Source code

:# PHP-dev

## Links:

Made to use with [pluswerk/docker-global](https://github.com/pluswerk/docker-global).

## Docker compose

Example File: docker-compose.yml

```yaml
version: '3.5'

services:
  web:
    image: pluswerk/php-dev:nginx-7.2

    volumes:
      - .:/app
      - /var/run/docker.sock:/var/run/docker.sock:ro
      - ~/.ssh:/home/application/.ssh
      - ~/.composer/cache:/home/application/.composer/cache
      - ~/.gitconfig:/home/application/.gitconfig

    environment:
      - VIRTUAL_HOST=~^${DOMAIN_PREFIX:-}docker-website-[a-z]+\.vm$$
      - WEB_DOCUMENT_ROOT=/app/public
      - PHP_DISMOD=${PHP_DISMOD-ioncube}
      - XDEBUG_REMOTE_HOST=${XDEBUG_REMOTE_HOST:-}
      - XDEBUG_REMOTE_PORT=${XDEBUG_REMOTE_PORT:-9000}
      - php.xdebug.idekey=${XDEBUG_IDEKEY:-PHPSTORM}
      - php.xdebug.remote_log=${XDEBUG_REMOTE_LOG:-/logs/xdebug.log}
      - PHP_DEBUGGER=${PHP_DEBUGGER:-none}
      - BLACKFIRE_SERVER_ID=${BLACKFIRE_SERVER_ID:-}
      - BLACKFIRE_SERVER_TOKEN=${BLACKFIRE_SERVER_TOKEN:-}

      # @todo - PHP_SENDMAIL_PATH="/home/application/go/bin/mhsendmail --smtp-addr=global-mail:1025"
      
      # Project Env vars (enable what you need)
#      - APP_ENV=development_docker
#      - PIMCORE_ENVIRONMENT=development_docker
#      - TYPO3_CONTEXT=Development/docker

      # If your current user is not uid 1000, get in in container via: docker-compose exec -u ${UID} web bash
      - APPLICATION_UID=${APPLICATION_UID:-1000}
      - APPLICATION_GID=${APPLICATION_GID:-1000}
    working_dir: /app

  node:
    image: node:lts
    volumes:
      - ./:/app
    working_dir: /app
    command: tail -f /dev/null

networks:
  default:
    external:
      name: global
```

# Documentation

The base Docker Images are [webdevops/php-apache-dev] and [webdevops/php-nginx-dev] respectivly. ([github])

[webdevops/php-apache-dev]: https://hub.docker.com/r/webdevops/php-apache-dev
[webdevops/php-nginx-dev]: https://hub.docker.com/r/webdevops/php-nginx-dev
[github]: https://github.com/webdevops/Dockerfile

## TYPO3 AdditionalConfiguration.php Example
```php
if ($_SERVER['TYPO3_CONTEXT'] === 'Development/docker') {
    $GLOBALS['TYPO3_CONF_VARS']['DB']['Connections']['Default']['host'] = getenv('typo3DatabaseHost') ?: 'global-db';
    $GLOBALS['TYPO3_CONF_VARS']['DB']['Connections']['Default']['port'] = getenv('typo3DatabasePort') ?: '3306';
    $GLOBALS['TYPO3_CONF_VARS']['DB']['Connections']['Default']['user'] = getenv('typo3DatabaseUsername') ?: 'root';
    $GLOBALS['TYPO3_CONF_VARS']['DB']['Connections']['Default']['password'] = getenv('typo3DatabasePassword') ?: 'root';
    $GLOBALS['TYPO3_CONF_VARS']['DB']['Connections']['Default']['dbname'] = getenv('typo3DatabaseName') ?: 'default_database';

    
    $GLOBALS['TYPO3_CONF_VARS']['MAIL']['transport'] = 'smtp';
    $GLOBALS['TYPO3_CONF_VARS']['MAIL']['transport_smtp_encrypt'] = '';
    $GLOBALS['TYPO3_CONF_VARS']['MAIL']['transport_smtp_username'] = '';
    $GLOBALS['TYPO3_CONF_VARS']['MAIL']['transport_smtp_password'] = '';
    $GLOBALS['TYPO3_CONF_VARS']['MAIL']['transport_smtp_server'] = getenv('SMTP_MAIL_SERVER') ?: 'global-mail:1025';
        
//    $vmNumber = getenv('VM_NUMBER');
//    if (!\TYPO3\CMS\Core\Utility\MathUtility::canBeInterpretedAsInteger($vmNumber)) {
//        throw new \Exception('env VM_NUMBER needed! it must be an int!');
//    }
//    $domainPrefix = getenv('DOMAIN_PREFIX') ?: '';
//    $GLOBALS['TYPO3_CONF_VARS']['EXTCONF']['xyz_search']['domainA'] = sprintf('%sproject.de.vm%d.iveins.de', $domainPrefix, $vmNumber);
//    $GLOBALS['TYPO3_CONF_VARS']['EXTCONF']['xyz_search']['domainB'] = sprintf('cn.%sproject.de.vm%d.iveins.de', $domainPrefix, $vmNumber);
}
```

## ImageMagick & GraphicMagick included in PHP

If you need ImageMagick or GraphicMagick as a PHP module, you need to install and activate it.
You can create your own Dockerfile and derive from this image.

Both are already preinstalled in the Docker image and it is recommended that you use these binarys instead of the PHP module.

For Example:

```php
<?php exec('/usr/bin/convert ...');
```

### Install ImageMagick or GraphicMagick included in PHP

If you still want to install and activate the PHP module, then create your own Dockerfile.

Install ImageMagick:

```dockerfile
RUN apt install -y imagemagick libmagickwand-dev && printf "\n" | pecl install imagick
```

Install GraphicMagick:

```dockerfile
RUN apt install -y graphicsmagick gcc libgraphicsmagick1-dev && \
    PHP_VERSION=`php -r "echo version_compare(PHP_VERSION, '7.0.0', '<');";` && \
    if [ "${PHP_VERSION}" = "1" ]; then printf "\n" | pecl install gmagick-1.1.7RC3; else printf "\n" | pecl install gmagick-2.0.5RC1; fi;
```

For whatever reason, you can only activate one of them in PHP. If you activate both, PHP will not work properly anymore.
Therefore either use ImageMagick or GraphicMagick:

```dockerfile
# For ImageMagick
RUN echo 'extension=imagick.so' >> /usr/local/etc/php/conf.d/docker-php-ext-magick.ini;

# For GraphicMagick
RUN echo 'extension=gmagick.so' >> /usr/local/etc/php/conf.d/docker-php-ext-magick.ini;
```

● **Exercise goal**
Pull every line containing "getenv" out of the data above.

● **Task output**
    $GLOBALS['TYPO3_CONF_VARS']['DB']['Connections']['Default']['host'] = getenv('typo3DatabaseHost') ?: 'global-db';
    $GLOBALS['TYPO3_CONF_VARS']['DB']['Connections']['Default']['port'] = getenv('typo3DatabasePort') ?: '3306';
    $GLOBALS['TYPO3_CONF_VARS']['DB']['Connections']['Default']['user'] = getenv('typo3DatabaseUsername') ?: 'root';
    $GLOBALS['TYPO3_CONF_VARS']['DB']['Connections']['Default']['password'] = getenv('typo3DatabasePassword') ?: 'root';
    $GLOBALS['TYPO3_CONF_VARS']['DB']['Connections']['Default']['dbname'] = getenv('typo3DatabaseName') ?: 'default_database';
    $GLOBALS['TYPO3_CONF_VARS']['MAIL']['transport_smtp_server'] = getenv('SMTP_MAIL_SERVER') ?: 'global-mail:1025';
//    $vmNumber = getenv('VM_NUMBER');
//    $domainPrefix = getenv('DOMAIN_PREFIX') ?: '';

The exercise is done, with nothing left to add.